• **WHAT YOU ARE ASKED TO DO**
What is needed is an exact transcription of every entry below, with the pictures left out.

-- Opening Marker --

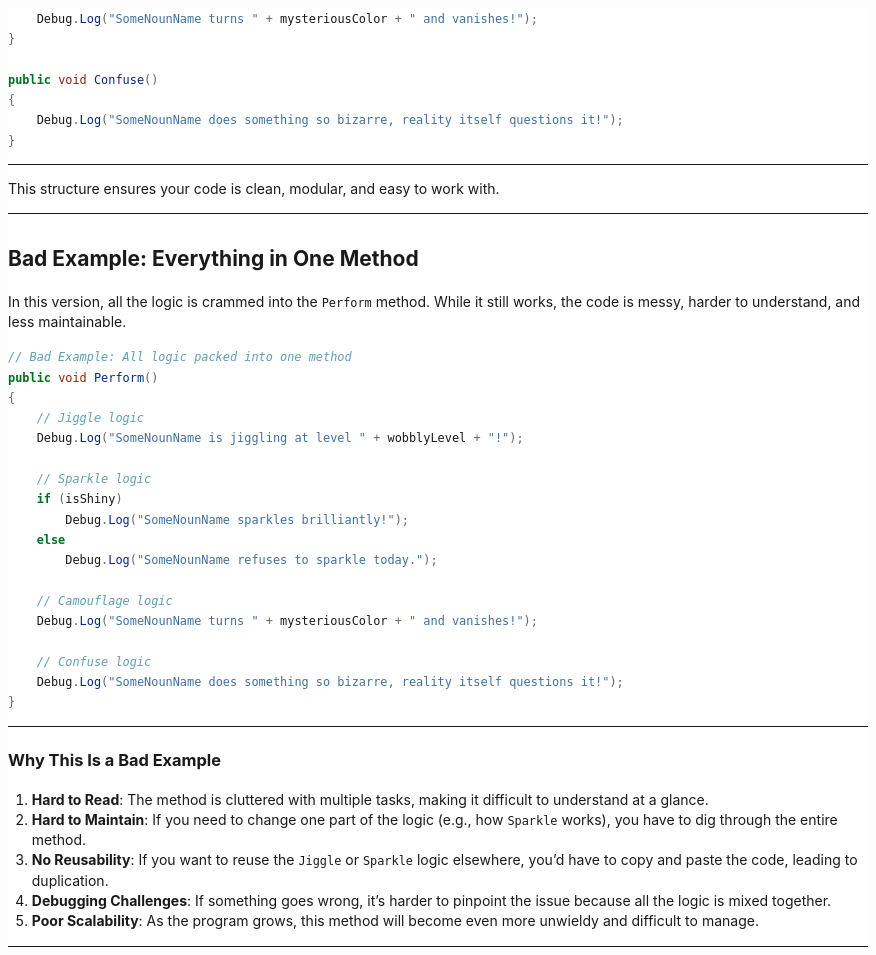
 ```csharp
    Debug.Log("SomeNounName turns " + mysteriousColor + " and vanishes!");
}

public void Confuse()
{
    Debug.Log("SomeNounName does something so bizarre, reality itself questions it!");
}
```

---

This structure ensures your code is clean, modular, and easy to work with. 


---

## Bad Example: Everything in One Method

In this version, all the logic is crammed into the `Perform` method. While it still works, the code is messy, harder to understand, and less maintainable. 

```csharp
// Bad Example: All logic packed into one method
public void Perform()
{
    // Jiggle logic
    Debug.Log("SomeNounName is jiggling at level " + wobblyLevel + "!");

    // Sparkle logic
    if (isShiny)
        Debug.Log("SomeNounName sparkles brilliantly!");
    else
        Debug.Log("SomeNounName refuses to sparkle today.");

    // Camouflage logic
    Debug.Log("SomeNounName turns " + mysteriousColor + " and vanishes!");

    // Confuse logic
    Debug.Log("SomeNounName does something so bizarre, reality itself questions it!");
}
```

---

### Why This Is a Bad Example

1. **Hard to Read**: The method is cluttered with multiple tasks, making it difficult to understand at a glance.
2. **Hard to Maintain**: If you need to change one part of the logic (e.g., how `Sparkle` works), you have to dig through the entire method.
3. **No Reusability**: If you want to reuse the `Jiggle` or `Sparkle` logic elsewhere, you’d have to copy and paste the code, leading to duplication.
4. **Debugging Challenges**: If something goes wrong, it’s harder to pinpoint the issue because all the logic is mixed together.
5. **Poor Scalability**: As the program grows, this method will become even more unwieldy and difficult to manage.

---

-- Closing Marker --

• **YOUR SOLUTION**
 ```csharp
    Debug.Log("SomeNounName turns " + mysteriousColor + " and vanishes!");
}

public void Confuse()
{
    Debug.Log("SomeNounName does something so bizarre, reality itself questions it!");
}
```

---

This structure ensures your code is clean, modular, and easy to work with. 


---

## Bad Example: Everything in One Method

In this version, all the logic is crammed into the `Perform` method. While it still works, the code is messy, harder to understand, and less maintainable. 

```csharp
// Bad Example: All logic packed into one method
public void Perform()
{
    // Jiggle logic
    Debug.Log("SomeNounName is jiggling at level " + wobblyLevel + "!");

    // Sparkle logic
    if (isShiny)
        Debug.Log("SomeNounName sparkles brilliantly!");
    else
        Debug.Log("SomeNounName refuses to sparkle today.");

    // Camouflage logic
    Debug.Log("SomeNounName turns " + mysteriousColor + " and vanishes!");

    // Confuse logic
    Debug.Log("SomeNounName does something so bizarre, reality itself questions it!");
}
```

---

### Why This Is a Bad Example

1. **Hard to Read**: The method is cluttered with multiple tasks, making it difficult to understand at a glance.
2. **Hard to Maintain**: If you need to change one part of the logic (e.g., how `Sparkle` works), you have to dig through the entire method.
3. **No Reusability**: If you want to reuse the `Jiggle` or `Sparkle` logic elsewhere, you’d have to copy and paste the code, leading to duplication.
4. **Debugging Challenges**: If something goes wrong, it’s harder to pinpoint the issue because all the logic is mixed together.
5. **Poor Scalability**: As the program grows, this method will become even more unwieldy and difficult to manage.

---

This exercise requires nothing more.